═══ Available records

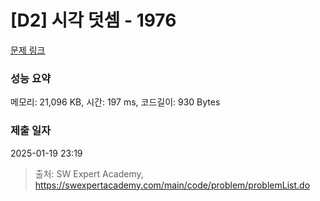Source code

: # [D2] 시각 덧셈 - 1976 

[문제 링크](https://swexpertacademy.com/main/code/problem/problemDetail.do?contestProbId=AV5PttaaAZIDFAUq) 

### 성능 요약

메모리: 21,096 KB, 시간: 197 ms, 코드길이: 930 Bytes

### 제출 일자

2025-01-19 23:19



> 출처: SW Expert Academy, https://swexpertacademy.com/main/code/problem/problemList.do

══════

Problem.
Reproduce the final stretch of the data above: every line from the one holding "[문제 링크](https://swex" through the end, inclusive, exactly as written and nothing else.

Result of the exercise.
[문제 링크](https://swexpertacademy.com/main/code/problem/problemDetail.do?contestProbId=AV5PttaaAZIDFAUq) 

### 성능 요약

메모리: 21,096 KB, 시간: 197 ms, 코드길이: 930 Bytes

### 제출 일자

2025-01-19 23:19



> 출처: SW Expert Academy, https://swexpertacademy.com/main/code/problem/problemList.do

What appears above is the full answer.